Fueling Your Runs
Running, especially any distance greater than 5KM, requires a significant amount of time and dedication to training. With this amount of exercise comes an increased demand on your body for constant tissue repair (muscles, ligament and bone) and refuelling your energy stores. Therefore it is important to think of yourself as an athlete not just an exerciser!
What you eat before and after your training runs and your races can have a huge impact on your performance, your recovery and in turn, your improvement. Below are the top 5 questions I get about nutrition for running.
What macronutrient balance do I need for running?
Like everyone, runners require a proper balance of carbohydrates, proteins and fats to adequately fuel the body. However, as runners the body is able to burn more fat as fuel than some other athletes. Avoiding fats in the diet is a very common mistake athletes will make and a sure fire way to make performance suffer. As a general rule, runners require:
- Protein: 1.0 to 1.5 grams per pound of body weight per day (25% – 30% of your diet)
- Carbohydrates: 1.6 to 2.0 grams per pound of body weight per day (40% – 45% of your diet)
- Fat: 0.5 to 0.6 grams per pound of body weight per day (30% – 35% of your diet)
Is skipping breakfast impacting my morning run?
The purpose of eating before a run or a work is to fuel your body for the output it is about to endure. Studies have shown that running on an empty stomach can impact performance and increase perceived exertion. If you don’t have time to eat a full meal before your run, even a small snack such as a banana, some dried dates, a small energy bar or an energizing drink or gel can help you fuel up for the run.
How much water do I need to drink?
As a runner or an athlete your need for water increases compared to the average person given your increased fluid loss through perspiration. As a general rule, you should drink between 0.5 to 1.0 ounces of water per pound of body weight. For example, if you weigh 150 pounds, you would need to drink between 75 – 150 ounces of water per day. That’s between 2.5 and 4.5 litres of water. So drink up.
Do I need to use gels during my run?
If you are repping out a 30 minute cardio session on the treadmill, you will be more than fine to get through your workout. However, when you start running training distances over 1 hour in duration you’ll want to start considering fuelling your body during your run. Consuming a small amount of easily digested carbohydrates during your run will help ensure that you are fuelling your glucose stores before you ‘bonk’. As a rough guide, you want to consume 30-60 grams of carbohydrate an hour as this amount can be easily digested while you run. Item such as energy gels or a small handful of dried raisins or a couple of dates will do the trick.
What should I eat after my run?
Post run refuelling is almost just as important as the run itself. After pounding the pavement with your blood, sweat and tears (well, hopefully not blood and tears), you’re body is asking to be refuelled – and it’s well deserved. There are three goals to post-race nutrition: refuel, rebuild and rehydrate! After a good workout, your body is in a catabolic state; you’ve drained your fuel supplies, you’ve stressed your muscles and you’ve dehydrated yourself, so the body is in need of a little love to say the least. Lucky for you, for an hour or so after working out you’re bodies ability to absorb and utilize nutrients is exceptionally high.

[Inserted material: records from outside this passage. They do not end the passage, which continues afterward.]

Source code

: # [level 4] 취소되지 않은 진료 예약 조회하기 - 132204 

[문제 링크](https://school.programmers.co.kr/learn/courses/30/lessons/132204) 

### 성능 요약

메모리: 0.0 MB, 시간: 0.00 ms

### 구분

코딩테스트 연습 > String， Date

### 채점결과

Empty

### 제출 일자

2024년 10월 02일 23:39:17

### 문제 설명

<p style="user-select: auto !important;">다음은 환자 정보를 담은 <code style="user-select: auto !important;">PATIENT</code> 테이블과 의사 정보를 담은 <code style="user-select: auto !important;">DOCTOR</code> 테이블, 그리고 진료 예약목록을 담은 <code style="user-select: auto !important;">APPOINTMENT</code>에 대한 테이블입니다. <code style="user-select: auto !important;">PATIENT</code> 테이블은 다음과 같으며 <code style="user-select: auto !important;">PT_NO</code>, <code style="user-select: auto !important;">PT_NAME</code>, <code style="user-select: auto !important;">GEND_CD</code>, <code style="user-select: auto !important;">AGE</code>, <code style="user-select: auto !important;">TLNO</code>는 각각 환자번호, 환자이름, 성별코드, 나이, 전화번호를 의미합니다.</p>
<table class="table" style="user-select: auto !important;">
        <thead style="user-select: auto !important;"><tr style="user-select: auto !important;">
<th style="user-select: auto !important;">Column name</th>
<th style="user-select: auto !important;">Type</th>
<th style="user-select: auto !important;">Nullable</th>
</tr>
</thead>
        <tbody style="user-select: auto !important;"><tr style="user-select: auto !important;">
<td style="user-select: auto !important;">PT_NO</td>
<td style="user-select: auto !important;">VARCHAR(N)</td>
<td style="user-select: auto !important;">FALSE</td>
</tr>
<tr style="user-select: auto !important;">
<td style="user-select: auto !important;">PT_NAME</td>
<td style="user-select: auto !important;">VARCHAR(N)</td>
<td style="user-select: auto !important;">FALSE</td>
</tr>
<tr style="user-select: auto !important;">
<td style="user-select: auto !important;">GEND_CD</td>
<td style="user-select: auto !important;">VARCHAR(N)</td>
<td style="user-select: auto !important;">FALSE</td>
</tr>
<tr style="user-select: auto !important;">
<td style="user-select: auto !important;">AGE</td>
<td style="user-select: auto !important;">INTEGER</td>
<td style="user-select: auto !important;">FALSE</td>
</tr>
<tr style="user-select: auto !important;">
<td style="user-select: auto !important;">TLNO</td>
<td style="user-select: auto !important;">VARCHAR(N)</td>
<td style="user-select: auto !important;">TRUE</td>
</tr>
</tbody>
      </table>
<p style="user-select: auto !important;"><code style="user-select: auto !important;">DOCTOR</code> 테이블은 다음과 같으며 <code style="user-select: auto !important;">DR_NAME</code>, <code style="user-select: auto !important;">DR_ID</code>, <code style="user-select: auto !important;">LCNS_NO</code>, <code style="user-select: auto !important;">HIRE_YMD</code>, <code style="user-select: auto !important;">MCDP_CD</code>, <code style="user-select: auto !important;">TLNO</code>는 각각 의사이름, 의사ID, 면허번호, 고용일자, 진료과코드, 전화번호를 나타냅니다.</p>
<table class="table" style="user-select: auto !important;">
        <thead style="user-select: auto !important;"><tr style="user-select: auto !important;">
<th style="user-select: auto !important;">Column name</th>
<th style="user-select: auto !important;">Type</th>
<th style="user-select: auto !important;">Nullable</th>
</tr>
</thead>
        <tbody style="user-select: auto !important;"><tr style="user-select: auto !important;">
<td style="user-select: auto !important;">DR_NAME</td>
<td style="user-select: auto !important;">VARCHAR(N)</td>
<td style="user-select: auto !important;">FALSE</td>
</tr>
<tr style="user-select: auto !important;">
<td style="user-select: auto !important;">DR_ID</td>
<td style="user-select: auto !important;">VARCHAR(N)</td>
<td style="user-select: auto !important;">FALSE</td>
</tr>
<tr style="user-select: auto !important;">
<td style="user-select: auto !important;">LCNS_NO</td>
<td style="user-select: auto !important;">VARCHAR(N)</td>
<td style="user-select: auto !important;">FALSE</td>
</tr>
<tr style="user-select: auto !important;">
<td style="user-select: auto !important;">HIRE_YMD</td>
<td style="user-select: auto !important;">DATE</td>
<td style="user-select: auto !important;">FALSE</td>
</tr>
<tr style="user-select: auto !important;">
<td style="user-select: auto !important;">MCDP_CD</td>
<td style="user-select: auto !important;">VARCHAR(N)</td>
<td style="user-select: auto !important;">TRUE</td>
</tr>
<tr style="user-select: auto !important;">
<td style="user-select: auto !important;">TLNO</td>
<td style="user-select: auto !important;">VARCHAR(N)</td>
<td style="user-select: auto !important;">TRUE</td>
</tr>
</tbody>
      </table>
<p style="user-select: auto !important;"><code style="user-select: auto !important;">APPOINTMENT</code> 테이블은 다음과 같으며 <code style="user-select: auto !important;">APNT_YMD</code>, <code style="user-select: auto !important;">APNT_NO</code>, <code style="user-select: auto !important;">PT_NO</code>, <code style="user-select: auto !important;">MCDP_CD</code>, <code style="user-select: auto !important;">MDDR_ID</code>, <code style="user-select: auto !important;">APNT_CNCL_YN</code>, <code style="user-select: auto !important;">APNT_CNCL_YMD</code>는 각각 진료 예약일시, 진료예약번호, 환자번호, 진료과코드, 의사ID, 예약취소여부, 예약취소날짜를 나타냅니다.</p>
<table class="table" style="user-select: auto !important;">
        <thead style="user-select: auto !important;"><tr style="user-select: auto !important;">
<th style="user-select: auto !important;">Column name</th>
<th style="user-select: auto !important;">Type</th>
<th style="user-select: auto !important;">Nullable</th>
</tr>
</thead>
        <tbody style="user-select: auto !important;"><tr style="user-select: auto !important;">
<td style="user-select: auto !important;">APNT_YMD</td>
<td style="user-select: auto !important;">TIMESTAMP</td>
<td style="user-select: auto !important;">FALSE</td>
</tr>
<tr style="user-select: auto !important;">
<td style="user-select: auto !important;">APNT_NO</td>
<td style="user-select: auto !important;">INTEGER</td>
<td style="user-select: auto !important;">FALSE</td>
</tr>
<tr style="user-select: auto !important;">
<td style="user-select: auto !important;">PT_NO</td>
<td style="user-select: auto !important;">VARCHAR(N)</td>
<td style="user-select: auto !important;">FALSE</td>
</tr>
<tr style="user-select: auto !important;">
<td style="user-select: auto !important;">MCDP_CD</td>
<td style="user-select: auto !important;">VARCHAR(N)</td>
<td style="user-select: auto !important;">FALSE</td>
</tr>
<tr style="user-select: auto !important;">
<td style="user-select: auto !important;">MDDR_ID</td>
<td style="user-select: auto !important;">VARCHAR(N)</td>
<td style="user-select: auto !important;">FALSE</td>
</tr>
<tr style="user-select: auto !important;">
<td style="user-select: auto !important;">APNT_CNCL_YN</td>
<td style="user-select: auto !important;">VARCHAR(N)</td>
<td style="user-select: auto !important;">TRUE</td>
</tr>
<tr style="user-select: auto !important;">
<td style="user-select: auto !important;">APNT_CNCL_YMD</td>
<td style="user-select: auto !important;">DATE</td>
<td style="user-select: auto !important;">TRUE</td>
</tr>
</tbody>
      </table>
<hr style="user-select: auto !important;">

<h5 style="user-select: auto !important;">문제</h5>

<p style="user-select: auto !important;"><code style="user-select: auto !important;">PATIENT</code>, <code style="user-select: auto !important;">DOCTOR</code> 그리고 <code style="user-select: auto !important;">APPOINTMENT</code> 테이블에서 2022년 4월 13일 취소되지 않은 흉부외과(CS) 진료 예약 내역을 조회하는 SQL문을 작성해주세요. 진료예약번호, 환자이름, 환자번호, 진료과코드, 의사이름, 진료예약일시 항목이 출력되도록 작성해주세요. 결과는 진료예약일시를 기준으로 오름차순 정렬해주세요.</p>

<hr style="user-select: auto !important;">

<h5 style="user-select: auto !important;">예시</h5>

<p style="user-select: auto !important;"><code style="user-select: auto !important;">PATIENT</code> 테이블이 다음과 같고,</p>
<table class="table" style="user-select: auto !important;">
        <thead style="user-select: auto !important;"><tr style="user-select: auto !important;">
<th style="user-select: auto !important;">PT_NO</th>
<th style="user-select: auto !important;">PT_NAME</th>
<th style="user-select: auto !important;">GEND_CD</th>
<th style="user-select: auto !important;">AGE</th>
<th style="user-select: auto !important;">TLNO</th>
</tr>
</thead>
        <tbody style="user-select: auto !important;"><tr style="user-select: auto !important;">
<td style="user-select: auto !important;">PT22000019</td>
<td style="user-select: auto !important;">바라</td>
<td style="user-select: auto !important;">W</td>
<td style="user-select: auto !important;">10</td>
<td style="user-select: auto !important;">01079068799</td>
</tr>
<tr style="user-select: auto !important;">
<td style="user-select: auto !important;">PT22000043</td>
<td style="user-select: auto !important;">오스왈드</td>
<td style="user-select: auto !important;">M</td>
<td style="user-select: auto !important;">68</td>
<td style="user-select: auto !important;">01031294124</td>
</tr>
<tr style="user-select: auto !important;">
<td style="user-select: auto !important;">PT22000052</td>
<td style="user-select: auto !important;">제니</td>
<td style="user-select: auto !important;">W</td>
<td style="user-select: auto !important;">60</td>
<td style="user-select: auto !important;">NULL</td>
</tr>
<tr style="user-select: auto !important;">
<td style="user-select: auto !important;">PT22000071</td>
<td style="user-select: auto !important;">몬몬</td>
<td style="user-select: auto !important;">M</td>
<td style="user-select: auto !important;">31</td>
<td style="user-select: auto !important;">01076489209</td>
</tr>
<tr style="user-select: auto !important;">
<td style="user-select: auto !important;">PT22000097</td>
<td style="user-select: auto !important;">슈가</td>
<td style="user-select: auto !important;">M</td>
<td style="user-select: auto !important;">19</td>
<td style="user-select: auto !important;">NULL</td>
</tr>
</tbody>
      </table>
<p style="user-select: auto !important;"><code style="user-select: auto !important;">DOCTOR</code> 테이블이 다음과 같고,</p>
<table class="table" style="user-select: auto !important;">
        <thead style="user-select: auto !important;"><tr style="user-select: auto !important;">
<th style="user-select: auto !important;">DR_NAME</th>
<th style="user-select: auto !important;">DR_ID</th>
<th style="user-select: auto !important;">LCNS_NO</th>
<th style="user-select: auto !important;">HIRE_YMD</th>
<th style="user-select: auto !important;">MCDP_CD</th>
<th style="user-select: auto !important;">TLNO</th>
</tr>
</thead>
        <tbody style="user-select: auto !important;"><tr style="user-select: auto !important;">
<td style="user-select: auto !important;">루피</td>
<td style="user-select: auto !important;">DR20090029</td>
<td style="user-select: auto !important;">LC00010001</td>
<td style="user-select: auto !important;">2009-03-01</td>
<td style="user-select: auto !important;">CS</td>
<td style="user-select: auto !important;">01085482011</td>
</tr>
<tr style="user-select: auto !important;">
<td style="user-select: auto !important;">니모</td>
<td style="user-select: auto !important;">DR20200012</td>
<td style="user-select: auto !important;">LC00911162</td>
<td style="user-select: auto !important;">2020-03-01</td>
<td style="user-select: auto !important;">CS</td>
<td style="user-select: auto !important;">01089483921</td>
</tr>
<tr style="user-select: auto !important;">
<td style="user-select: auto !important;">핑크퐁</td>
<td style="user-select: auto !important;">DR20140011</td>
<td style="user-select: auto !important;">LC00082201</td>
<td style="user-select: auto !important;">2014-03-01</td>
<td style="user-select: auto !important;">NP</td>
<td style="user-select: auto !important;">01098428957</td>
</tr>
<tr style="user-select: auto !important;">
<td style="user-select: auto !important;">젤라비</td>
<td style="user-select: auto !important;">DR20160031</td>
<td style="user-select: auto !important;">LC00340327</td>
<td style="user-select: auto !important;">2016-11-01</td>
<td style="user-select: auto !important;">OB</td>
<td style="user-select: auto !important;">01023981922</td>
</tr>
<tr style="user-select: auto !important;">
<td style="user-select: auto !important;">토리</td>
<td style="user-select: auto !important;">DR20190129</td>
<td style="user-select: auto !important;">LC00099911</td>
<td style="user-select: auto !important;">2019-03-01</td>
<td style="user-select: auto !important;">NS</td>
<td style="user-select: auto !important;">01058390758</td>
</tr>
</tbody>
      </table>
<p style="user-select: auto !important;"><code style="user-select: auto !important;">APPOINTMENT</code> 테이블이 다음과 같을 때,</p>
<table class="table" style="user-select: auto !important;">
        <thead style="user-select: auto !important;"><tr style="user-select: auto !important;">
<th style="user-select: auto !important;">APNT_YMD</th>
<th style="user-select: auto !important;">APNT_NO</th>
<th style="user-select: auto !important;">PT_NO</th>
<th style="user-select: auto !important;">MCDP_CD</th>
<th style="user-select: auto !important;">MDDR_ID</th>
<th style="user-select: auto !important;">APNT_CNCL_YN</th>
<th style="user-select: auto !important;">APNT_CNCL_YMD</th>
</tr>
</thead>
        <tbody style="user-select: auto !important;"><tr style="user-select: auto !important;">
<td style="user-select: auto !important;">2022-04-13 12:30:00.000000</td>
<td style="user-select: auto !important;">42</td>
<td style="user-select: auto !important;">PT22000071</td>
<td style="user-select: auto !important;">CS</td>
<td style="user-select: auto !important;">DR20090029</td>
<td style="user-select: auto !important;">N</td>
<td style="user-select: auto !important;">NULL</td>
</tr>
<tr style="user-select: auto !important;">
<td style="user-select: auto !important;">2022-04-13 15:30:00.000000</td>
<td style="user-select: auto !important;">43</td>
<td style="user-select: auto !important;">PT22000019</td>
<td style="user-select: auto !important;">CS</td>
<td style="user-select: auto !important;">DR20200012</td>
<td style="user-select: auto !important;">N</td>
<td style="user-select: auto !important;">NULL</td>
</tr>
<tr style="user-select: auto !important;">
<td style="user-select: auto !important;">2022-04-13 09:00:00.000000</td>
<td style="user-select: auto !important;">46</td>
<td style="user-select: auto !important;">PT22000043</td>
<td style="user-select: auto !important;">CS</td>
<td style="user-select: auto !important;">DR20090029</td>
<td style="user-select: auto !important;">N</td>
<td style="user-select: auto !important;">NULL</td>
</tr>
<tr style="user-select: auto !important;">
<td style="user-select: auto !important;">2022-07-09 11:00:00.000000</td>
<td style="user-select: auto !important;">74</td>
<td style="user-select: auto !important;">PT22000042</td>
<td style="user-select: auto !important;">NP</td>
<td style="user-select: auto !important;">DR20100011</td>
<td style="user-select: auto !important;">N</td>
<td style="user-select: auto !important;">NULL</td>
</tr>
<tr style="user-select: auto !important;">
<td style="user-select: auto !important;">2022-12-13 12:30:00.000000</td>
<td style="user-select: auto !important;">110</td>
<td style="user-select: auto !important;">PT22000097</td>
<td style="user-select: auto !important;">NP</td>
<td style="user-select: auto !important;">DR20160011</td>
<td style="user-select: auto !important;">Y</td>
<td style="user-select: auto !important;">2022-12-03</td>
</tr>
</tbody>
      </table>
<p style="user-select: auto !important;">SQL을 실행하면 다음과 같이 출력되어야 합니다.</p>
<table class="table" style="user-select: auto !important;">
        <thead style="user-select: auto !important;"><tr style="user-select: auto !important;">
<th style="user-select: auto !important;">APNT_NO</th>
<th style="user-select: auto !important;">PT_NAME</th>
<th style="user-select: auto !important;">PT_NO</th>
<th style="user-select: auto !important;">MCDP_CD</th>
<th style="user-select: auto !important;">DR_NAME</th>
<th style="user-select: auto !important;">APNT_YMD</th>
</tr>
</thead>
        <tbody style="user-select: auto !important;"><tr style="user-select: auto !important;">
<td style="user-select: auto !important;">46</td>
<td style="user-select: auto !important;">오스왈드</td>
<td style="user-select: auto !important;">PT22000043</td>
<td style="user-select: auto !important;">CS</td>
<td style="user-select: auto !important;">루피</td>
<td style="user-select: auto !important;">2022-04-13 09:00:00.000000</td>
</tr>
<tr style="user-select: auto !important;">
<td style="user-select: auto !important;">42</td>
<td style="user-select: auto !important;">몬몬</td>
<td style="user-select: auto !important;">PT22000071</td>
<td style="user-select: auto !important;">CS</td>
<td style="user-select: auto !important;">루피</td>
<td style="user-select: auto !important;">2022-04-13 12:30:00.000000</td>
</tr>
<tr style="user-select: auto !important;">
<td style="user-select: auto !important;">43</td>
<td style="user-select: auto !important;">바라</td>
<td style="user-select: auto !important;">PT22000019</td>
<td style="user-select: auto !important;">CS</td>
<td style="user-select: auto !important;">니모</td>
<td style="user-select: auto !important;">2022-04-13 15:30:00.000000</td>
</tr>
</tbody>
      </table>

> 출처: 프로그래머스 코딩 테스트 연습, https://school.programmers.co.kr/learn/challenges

The most important post-race nutrients are carbohydrates, protein, water and electrolytes. The ideal ratio for your post-workout snack or meal is a 3:1 or 4:1 ratio of carbohydrates to protein. Consuming good quality carbohydrates post workout help refuel the body, while protein helps to rebuild the muscles. Ideally you want to try and consume these nutrients within 30 minutes of your run. Packing a protein shake, protein bars or simply munching on some dried dates with almond butter will do the trick. This snack will help ensure that the body leaves that catabolic environment and gets on the path to recovery before you can have your next meal. Don’t forget to consume lots of water post-run to help rebalance proper hydration and offset the fluids lost during the race. Water should be your number one choice, however if you are out in the heat for a long duration of time an electrolyte drink, or a little fresh fruit juice mixed with lots of water, can help replenish that electrolyte balance.